"""
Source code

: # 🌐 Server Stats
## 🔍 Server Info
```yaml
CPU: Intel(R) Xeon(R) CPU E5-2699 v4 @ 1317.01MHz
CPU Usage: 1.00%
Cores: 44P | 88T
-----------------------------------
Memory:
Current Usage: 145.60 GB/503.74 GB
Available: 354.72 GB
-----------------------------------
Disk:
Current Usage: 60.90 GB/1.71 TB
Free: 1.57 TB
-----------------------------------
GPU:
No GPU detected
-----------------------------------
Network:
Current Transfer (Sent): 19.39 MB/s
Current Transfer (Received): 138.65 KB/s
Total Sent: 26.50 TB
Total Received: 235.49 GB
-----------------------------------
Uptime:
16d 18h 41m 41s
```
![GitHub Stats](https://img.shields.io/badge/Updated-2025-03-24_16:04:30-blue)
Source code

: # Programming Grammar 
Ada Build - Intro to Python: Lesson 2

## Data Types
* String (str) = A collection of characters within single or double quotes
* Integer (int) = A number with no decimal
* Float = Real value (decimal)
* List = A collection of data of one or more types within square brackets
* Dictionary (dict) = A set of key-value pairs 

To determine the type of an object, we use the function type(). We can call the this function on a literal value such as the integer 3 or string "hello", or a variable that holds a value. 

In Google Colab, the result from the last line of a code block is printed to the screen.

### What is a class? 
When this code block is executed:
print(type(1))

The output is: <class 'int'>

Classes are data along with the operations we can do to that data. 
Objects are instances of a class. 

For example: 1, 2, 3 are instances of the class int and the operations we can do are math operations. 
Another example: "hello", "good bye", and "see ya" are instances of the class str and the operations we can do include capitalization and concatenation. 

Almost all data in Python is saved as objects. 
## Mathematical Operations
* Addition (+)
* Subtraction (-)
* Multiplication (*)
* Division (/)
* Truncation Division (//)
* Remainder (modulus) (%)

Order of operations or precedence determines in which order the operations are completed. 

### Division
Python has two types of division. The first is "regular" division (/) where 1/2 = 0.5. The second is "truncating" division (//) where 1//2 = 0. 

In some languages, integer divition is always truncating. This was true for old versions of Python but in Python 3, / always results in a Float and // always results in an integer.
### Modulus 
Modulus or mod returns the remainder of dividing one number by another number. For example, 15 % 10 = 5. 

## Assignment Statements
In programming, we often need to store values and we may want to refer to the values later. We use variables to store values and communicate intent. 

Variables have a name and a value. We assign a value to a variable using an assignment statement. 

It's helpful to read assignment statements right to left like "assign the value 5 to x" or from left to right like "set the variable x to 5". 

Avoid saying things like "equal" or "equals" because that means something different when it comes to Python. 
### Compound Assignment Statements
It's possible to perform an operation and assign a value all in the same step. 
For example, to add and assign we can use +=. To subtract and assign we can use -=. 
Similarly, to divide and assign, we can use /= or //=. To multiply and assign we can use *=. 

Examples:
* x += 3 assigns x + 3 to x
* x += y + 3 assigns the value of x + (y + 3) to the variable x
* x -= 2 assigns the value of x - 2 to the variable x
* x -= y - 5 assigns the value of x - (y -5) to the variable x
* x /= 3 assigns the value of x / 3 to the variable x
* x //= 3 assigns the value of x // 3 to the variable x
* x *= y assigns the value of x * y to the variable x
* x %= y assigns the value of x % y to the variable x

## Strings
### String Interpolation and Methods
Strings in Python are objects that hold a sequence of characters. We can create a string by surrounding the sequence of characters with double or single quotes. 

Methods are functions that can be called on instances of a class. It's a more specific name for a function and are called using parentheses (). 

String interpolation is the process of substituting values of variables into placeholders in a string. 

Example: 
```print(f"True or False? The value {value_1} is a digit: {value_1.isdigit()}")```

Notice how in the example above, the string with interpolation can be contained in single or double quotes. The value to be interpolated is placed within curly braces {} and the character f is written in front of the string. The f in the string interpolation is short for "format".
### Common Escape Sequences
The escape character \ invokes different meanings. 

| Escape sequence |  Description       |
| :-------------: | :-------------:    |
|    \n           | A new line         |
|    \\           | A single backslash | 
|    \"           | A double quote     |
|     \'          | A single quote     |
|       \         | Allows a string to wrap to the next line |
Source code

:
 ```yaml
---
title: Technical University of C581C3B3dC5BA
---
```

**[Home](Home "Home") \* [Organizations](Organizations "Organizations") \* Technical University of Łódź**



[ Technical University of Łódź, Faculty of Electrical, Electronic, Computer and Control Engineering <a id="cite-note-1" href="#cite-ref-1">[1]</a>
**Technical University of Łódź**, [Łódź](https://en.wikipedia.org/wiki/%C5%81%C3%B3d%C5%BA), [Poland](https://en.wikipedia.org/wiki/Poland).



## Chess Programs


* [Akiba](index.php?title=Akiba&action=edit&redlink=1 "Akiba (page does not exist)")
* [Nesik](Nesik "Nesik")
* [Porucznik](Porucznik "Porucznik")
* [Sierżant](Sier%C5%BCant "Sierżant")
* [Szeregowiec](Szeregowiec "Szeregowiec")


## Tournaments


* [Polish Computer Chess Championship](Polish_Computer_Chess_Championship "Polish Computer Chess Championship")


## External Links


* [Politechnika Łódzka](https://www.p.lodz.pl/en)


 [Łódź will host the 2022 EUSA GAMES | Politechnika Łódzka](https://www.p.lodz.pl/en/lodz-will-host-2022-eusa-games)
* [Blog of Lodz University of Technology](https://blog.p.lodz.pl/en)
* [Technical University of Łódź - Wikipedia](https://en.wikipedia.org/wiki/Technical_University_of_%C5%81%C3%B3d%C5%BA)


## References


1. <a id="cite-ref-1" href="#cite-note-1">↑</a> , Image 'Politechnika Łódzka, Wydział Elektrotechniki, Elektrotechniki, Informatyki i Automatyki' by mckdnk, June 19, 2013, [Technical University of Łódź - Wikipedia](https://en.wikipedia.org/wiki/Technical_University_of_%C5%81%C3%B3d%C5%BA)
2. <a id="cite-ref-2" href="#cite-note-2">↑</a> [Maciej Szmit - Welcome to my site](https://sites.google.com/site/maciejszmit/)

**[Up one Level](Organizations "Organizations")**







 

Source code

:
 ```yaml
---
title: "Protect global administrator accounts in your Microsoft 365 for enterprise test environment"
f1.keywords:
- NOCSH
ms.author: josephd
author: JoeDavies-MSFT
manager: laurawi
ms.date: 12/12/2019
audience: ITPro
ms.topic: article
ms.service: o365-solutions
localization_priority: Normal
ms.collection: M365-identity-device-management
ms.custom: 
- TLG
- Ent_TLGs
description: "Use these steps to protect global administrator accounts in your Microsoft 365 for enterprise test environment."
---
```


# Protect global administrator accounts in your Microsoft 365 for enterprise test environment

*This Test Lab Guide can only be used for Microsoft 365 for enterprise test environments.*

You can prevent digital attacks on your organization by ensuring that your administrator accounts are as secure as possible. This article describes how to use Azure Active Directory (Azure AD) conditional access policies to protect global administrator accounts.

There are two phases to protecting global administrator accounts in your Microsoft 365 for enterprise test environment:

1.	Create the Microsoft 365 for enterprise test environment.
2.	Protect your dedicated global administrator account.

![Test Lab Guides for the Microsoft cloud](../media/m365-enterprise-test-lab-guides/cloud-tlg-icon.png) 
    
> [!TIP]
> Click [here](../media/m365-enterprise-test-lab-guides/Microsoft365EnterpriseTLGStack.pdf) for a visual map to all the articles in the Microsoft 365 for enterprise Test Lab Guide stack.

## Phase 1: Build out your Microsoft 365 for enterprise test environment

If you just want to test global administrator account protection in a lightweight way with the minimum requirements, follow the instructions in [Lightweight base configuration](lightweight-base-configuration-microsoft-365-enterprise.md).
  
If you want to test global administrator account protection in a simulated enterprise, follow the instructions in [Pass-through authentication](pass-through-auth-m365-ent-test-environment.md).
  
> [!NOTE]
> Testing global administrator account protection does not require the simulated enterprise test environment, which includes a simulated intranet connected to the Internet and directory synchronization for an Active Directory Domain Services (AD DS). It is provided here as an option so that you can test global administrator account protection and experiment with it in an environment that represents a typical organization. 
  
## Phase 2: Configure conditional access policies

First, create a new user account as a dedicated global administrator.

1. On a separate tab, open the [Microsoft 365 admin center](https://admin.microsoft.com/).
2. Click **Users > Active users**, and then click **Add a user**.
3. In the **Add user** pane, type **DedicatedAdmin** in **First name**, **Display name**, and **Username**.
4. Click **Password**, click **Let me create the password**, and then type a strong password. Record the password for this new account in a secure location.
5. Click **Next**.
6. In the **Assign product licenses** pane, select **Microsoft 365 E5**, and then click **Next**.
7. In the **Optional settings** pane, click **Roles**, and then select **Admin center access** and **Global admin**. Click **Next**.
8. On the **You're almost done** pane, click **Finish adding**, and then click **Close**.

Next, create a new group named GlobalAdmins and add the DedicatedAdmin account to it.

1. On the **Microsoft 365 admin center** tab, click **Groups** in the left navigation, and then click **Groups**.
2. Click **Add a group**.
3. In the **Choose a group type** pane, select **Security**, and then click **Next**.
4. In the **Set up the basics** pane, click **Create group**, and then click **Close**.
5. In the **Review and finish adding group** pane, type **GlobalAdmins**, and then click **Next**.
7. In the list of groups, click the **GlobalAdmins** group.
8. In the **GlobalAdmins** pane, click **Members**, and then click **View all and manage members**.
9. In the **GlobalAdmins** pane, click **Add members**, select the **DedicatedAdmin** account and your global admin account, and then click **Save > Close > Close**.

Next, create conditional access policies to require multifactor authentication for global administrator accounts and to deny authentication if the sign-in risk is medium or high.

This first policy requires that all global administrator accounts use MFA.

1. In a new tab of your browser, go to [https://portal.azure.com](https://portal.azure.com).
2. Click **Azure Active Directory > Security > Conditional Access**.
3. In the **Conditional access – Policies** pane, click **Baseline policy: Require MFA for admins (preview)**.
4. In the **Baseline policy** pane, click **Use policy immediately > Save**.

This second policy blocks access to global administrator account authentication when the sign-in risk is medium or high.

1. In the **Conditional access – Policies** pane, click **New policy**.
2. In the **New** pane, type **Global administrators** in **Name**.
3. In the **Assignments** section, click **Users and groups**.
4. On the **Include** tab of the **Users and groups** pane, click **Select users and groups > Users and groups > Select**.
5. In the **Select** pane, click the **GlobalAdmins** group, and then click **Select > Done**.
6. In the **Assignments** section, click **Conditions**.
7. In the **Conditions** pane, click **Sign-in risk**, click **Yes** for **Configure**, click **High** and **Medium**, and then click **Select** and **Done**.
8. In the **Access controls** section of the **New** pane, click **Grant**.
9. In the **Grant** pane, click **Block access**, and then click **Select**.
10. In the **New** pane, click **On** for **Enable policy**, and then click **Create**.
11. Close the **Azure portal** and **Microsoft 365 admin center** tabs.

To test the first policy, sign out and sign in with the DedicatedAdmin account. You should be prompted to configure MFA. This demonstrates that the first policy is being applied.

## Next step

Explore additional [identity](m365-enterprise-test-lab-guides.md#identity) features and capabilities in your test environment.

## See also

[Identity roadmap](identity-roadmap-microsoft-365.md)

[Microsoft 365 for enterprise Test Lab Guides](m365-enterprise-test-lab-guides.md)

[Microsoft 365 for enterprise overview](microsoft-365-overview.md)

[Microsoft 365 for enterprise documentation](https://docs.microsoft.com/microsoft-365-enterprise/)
"""
*WHAT IS REQUIRED*
Go through the entries and filter for lines holding the word "center"; copy each match.

*SOLVED EXERCISE*
1. On a separate tab, open the [Microsoft 365 admin center](https://admin.microsoft.com/).
7. In the **Optional settings** pane, click **Roles**, and then select **Admin center access** and **Global admin**. Click **Next**.
1. On the **Microsoft 365 admin center** tab, click **Groups** in the left navigation, and then click **Groups**.
11. Close the **Azure portal** and **Microsoft 365 admin center** tabs.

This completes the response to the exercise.